*** Opening of Listed entries ***

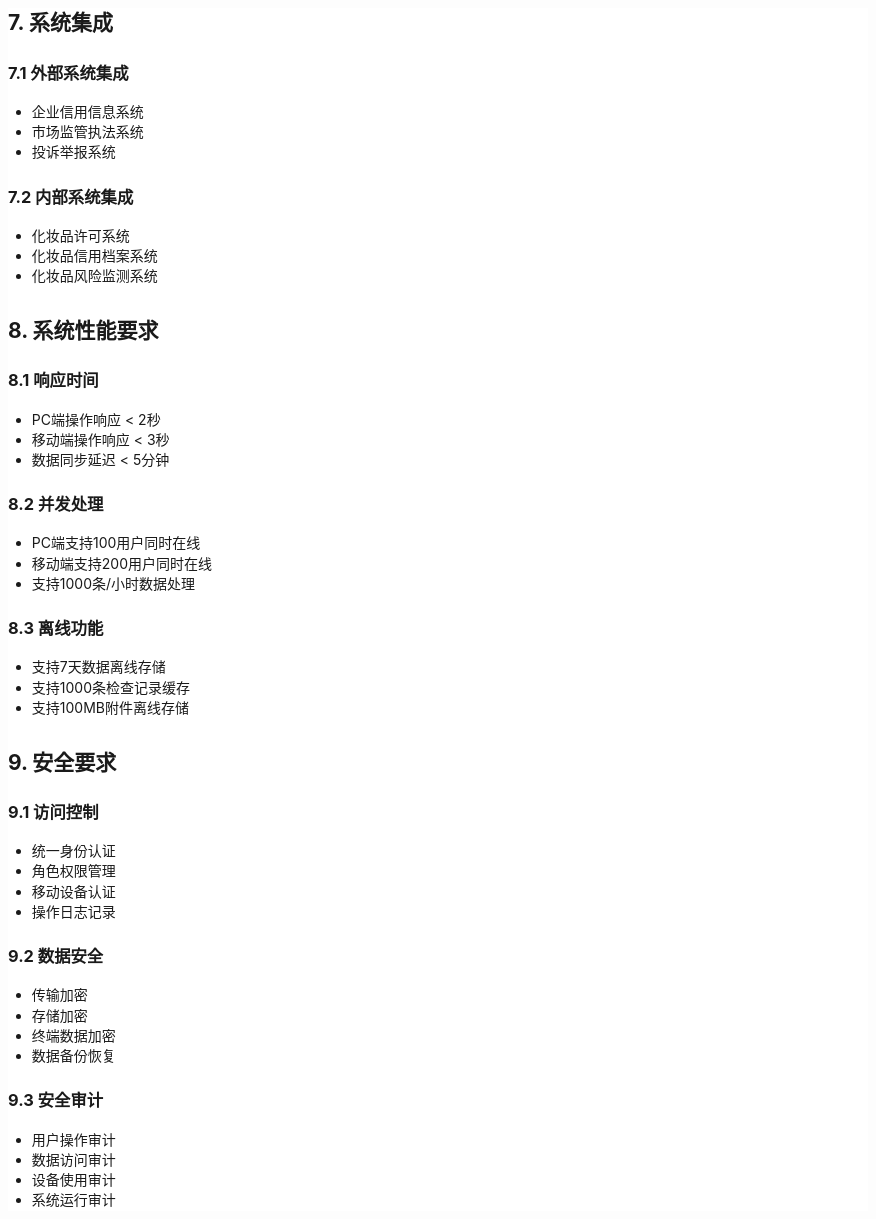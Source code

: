 ## 7. 系统集成

### 7.1 外部系统集成
- 企业信用信息系统
- 市场监管执法系统
- 投诉举报系统

### 7.2 内部系统集成
- 化妆品许可系统
- 化妆品信用档案系统
- 化妆品风险监测系统

## 8. 系统性能要求

### 8.1 响应时间
- PC端操作响应 < 2秒
- 移动端操作响应 < 3秒
- 数据同步延迟 < 5分钟

### 8.2 并发处理
- PC端支持100用户同时在线
- 移动端支持200用户同时在线
- 支持1000条/小时数据处理

### 8.3 离线功能
- 支持7天数据离线存储
- 支持1000条检查记录缓存
- 支持100MB附件离线存储

## 9. 安全要求

### 9.1 访问控制
- 统一身份认证
- 角色权限管理
- 移动设备认证
- 操作日志记录

### 9.2 数据安全
- 传输加密
- 存储加密
- 终端数据加密
- 数据备份恢复

### 9.3 安全审计
- 用户操作审计
- 数据访问审计
- 设备使用审计
- 系统运行审计
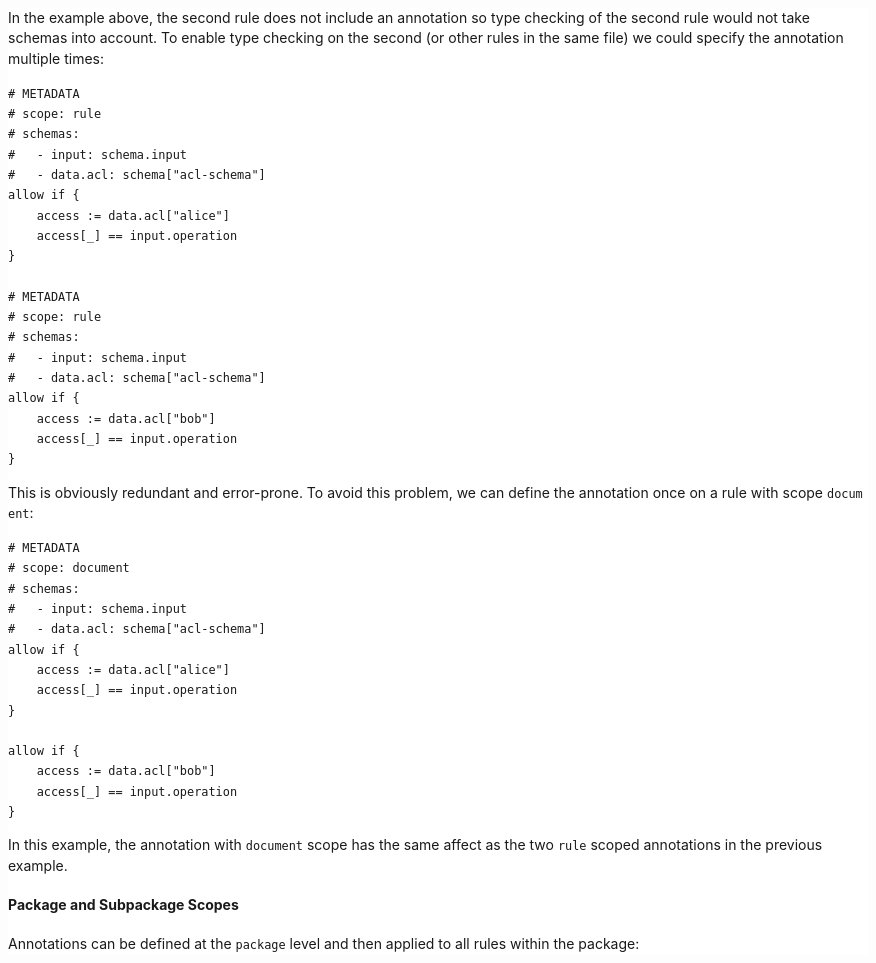 In the example above, the second rule does not include an annotation so type
checking of the second rule would not take schemas into account. To enable type
checking on the second (or other rules in the same file) we could specify the
annotation multiple times:

```
# METADATA
# scope: rule
# schemas:
#   - input: schema.input
#   - data.acl: schema["acl-schema"]
allow if {
    access := data.acl["alice"]
    access[_] == input.operation
}

# METADATA
# scope: rule
# schemas:
#   - input: schema.input
#   - data.acl: schema["acl-schema"]
allow if {
    access := data.acl["bob"]
    access[_] == input.operation
}
```

This is obviously redundant and error-prone. To avoid this problem, we can
define the annotation once on a rule with scope `document`:

```
# METADATA
# scope: document
# schemas:
#   - input: schema.input
#   - data.acl: schema["acl-schema"]
allow if {
    access := data.acl["alice"]
    access[_] == input.operation
}

allow if {
    access := data.acl["bob"]
    access[_] == input.operation
}
```

In this example, the annotation with `document` scope has the same affect as the
two `rule` scoped annotations in the previous example.

#### Package and Subpackage Scopes

Annotations can be defined at the `package` level and then applied to all rules
within the package:
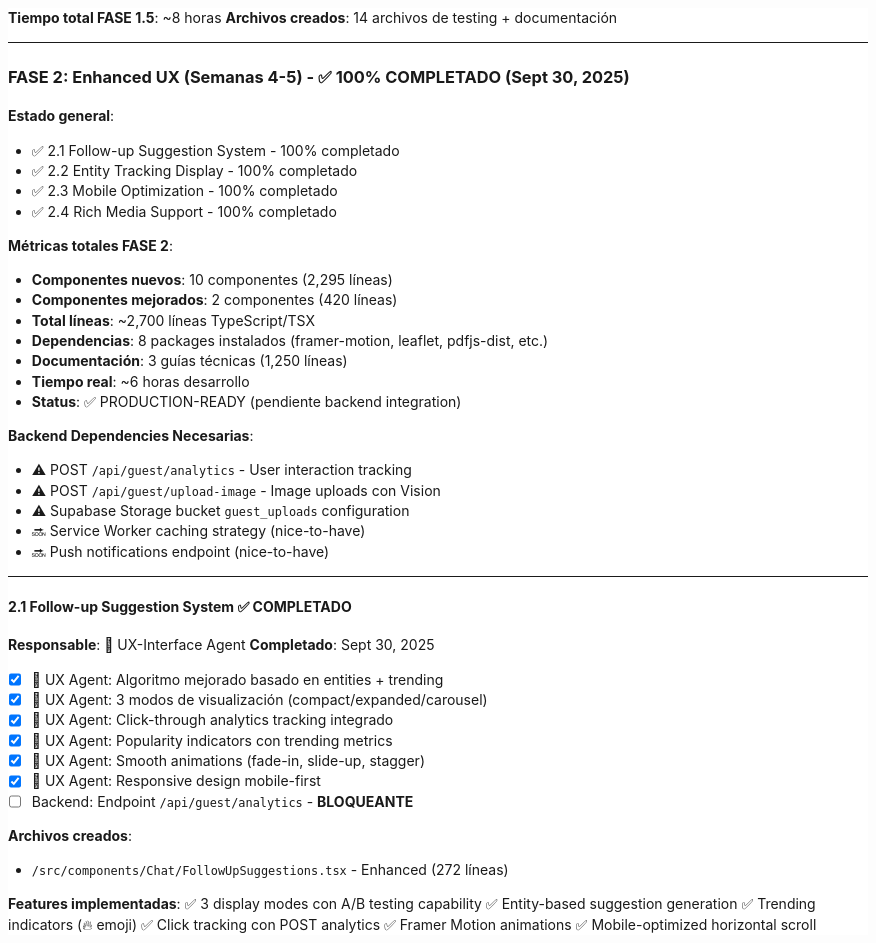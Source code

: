 **Tiempo total FASE 1.5**: ~8 horas
**Archivos creados**: 14 archivos de testing + documentación

---

### FASE 2: Enhanced UX (Semanas 4-5) - ✅ 100% COMPLETADO (Sept 30, 2025)

**Estado general**:
- ✅ 2.1 Follow-up Suggestion System - 100% completado
- ✅ 2.2 Entity Tracking Display - 100% completado
- ✅ 2.3 Mobile Optimization - 100% completado
- ✅ 2.4 Rich Media Support - 100% completado

**Métricas totales FASE 2**:
- **Componentes nuevos**: 10 componentes (2,295 líneas)
- **Componentes mejorados**: 2 componentes (420 líneas)
- **Total líneas**: ~2,700 líneas TypeScript/TSX
- **Dependencias**: 8 packages instalados (framer-motion, leaflet, pdfjs-dist, etc.)
- **Documentación**: 3 guías técnicas (1,250 líneas)
- **Tiempo real**: ~6 horas desarrollo
- **Status**: ✅ PRODUCTION-READY (pendiente backend integration)

**Backend Dependencies Necesarias**:
- ⚠️ POST `/api/guest/analytics` - User interaction tracking
- ⚠️ POST `/api/guest/upload-image` - Image uploads con Vision
- ⚠️ Supabase Storage bucket `guest_uploads` configuration
- 🔜 Service Worker caching strategy (nice-to-have)
- 🔜 Push notifications endpoint (nice-to-have)

---

#### 2.1 Follow-up Suggestion System ✅ COMPLETADO
**Responsable**: 🎨 UX-Interface Agent
**Completado**: Sept 30, 2025

- [x] 🎨 UX Agent: Algoritmo mejorado basado en entities + trending
- [x] 🎨 UX Agent: 3 modos de visualización (compact/expanded/carousel)
- [x] 🎨 UX Agent: Click-through analytics tracking integrado
- [x] 🎨 UX Agent: Popularity indicators con trending metrics
- [x] 🎨 UX Agent: Smooth animations (fade-in, slide-up, stagger)
- [x] 🎨 UX Agent: Responsive design mobile-first
- [ ] Backend: Endpoint `/api/guest/analytics` - **BLOQUEANTE**

**Archivos creados**:
- `/src/components/Chat/FollowUpSuggestions.tsx` - Enhanced (272 líneas)

**Features implementadas**:
✅ 3 display modes con A/B testing capability
✅ Entity-based suggestion generation
✅ Trending indicators (🔥 emoji)
✅ Click tracking con POST analytics
✅ Framer Motion animations
✅ Mobile-optimized horizontal scroll
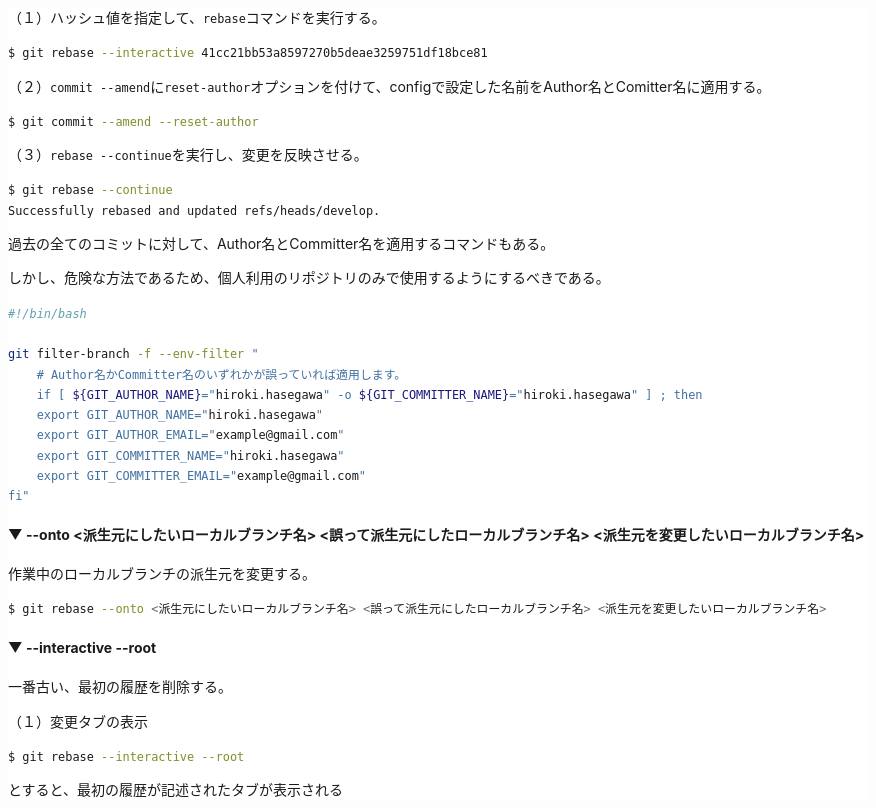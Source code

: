 （１）ハッシュ値を指定して、```rebase```コマンドを実行する。

```bash
$ git rebase --interactive 41cc21bb53a8597270b5deae3259751df18bce81
```

（２）```commit --amend```に```reset-author```オプションを付けて、configで設定した名前をAuthor名とComitter名に適用する。

```bash
$ git commit --amend --reset-author
```

（３）```rebase --continue```を実行し、変更を反映させる。

```bash
$ git rebase --continue
Successfully rebased and updated refs/heads/develop.
```

過去の全てのコミットに対して、Author名とCommitter名を適用するコマンドもある。

しかし、危険な方法であるため、個人利用のリポジトリのみで使用するようにするべきである。



```bash
#!/bin/bash

git filter-branch -f --env-filter "
    # Author名かCommitter名のいずれかが誤っていれば適用します。
    if [ ${GIT_AUTHOR_NAME}="hiroki.hasegawa" -o ${GIT_COMMITTER_NAME}="hiroki.hasegawa" ] ; then
    export GIT_AUTHOR_NAME="hiroki.hasegawa"
    export GIT_AUTHOR_EMAIL="example@gmail.com"
    export GIT_COMMITTER_NAME="hiroki.hasegawa"
    export GIT_COMMITTER_EMAIL="example@gmail.com"
fi"
```

#### ▼ --onto <派生元にしたいローカルブランチ名> <誤って派生元にしたローカルブランチ名> <派生元を変更したいローカルブランチ名>

作業中のローカルブランチの派生元を変更する。



```bash
$ git rebase --onto <派生元にしたいローカルブランチ名> <誤って派生元にしたローカルブランチ名> <派生元を変更したいローカルブランチ名>
```

#### ▼ --interactive --root

一番古い、最初の履歴を削除する。



（１）変更タブの表示

```bash
$ git rebase --interactive --root
```

とすると、最初の履歴が記述されたタブが表示される
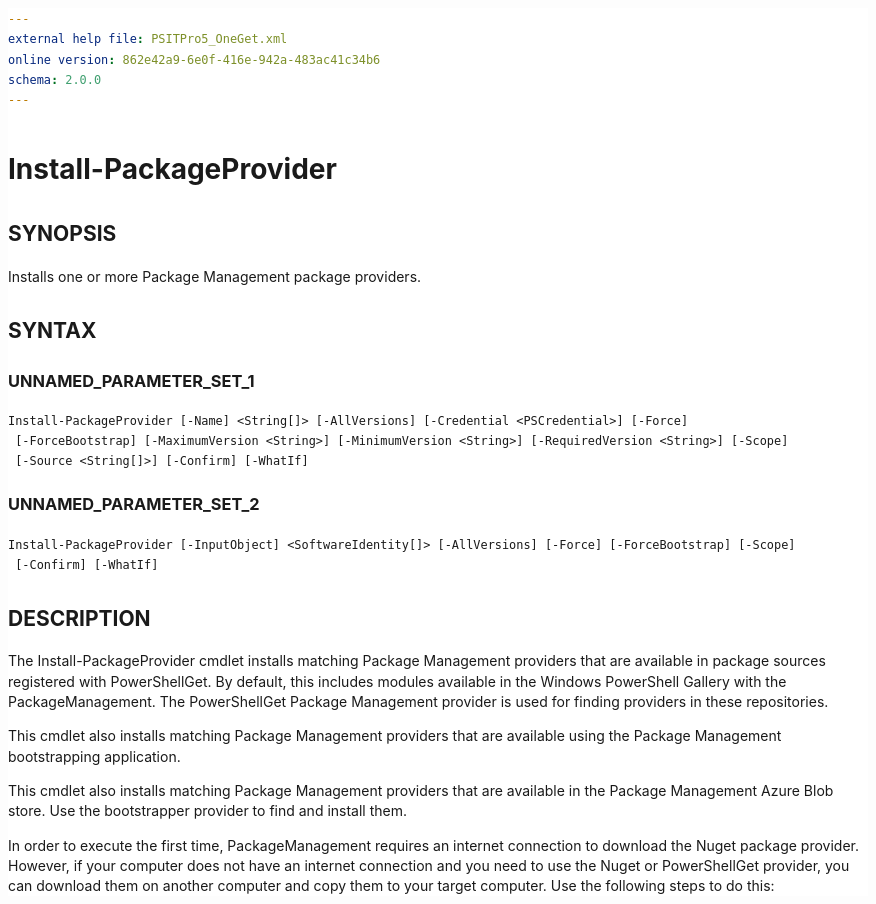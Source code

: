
 ```yaml
---
external help file: PSITPro5_OneGet.xml
online version: 862e42a9-6e0f-416e-942a-483ac41c34b6
schema: 2.0.0
---
```


# Install-PackageProvider
## SYNOPSIS
Installs one or more Package Management package providers.

## SYNTAX

### UNNAMED_PARAMETER_SET_1
```
Install-PackageProvider [-Name] <String[]> [-AllVersions] [-Credential <PSCredential>] [-Force]
 [-ForceBootstrap] [-MaximumVersion <String>] [-MinimumVersion <String>] [-RequiredVersion <String>] [-Scope]
 [-Source <String[]>] [-Confirm] [-WhatIf]
```

### UNNAMED_PARAMETER_SET_2
```
Install-PackageProvider [-InputObject] <SoftwareIdentity[]> [-AllVersions] [-Force] [-ForceBootstrap] [-Scope]
 [-Confirm] [-WhatIf]
```

## DESCRIPTION
The Install-PackageProvider cmdlet installs matching Package Management providers that are available in package sources registered with PowerShellGet.
By default, this includes modules available in the Windows PowerShell Gallery with the PackageManagement.
The  PowerShellGet Package Management provider is used for finding providers in these repositories.

This cmdlet also installs matching Package Management providers that are available using the Package Management bootstrapping application.

This cmdlet also installs matching Package Management providers that are available in the Package Management Azure Blob store.
Use the bootstrapper provider to find and install them.

In order to execute the first time, PackageManagement requires an internet connection to download the Nuget package provider.
However, if your computer does not have an internet connection and you need to use the Nuget or PowerShellGet provider, you can download them on another computer and copy them to your target computer.
Use the following steps to do this:
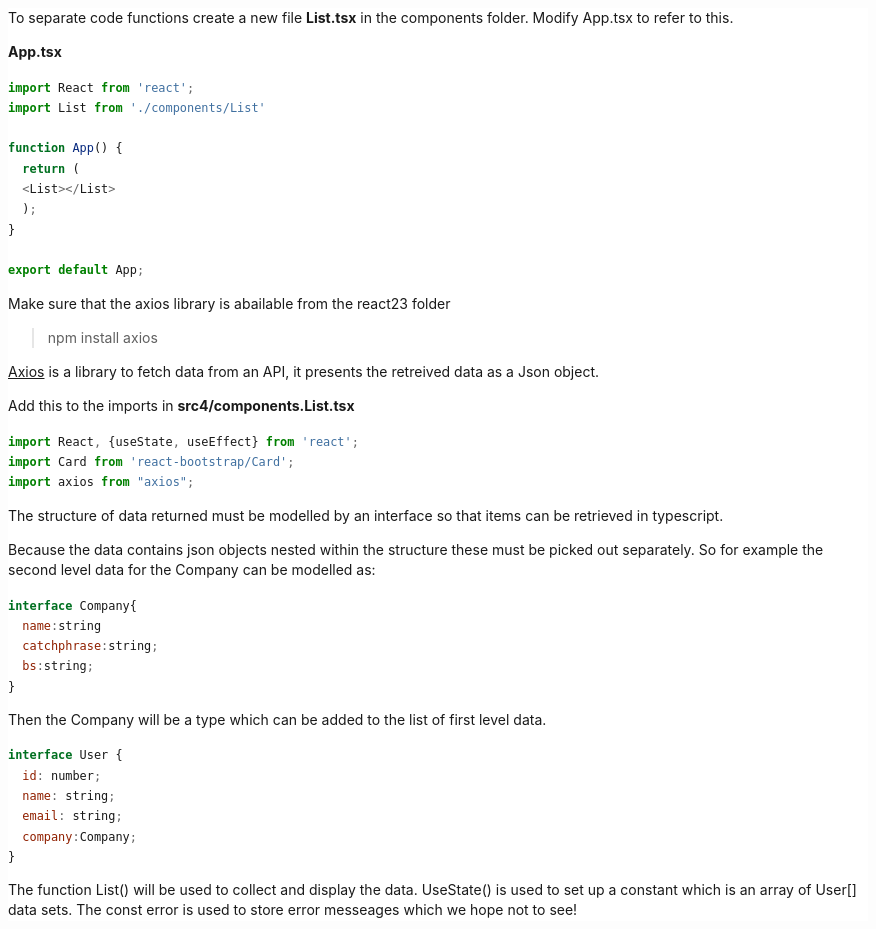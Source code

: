 To separate code functions create a new file **List.tsx** in the components folder.  Modify App.tsx to refer to this.

**App.tsx**
```javascript
import React from 'react';
import List from './components/List'

function App() {
  return (
  <List></List>
  );
}

export default App;
```

Make sure that the axios library is abailable from the react23 folder

> npm install axios

[Axios](https://axios-http.com/docs/intro) is a library to fetch data from an API, it presents the retreived data as a Json object.

Add this to the imports in **src4/components.List.tsx** 

```javascript
import React, {useState, useEffect} from 'react';
import Card from 'react-bootstrap/Card';
import axios from "axios";
```
The structure of data returned must be modelled by an interface so that items can be retrieved in typescript.

Because the data contains json objects nested within the structure these must be picked out separately.  So for example the second level data for the Company can be modelled as:

```javascript
interface Company{
  name:string
  catchphrase:string;
  bs:string;
}
```
Then the Company will be a type which can be added to the list of first level data.

```javascript
interface User {
  id: number;
  name: string;
  email: string;
  company:Company;
}
```

The function List() will be used to collect and display the data.  UseState() is used to set up a constant which is an array of User[] data sets.  The const error is used to store error messeages which we hope not to see!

*** Close of Listed entries ***

- What to work on
From the records above, show each line that contains the word "Archivos".

- Solved exercise
**Archivos creados**: 14 archivos de testing + documentación
**Archivos creados**:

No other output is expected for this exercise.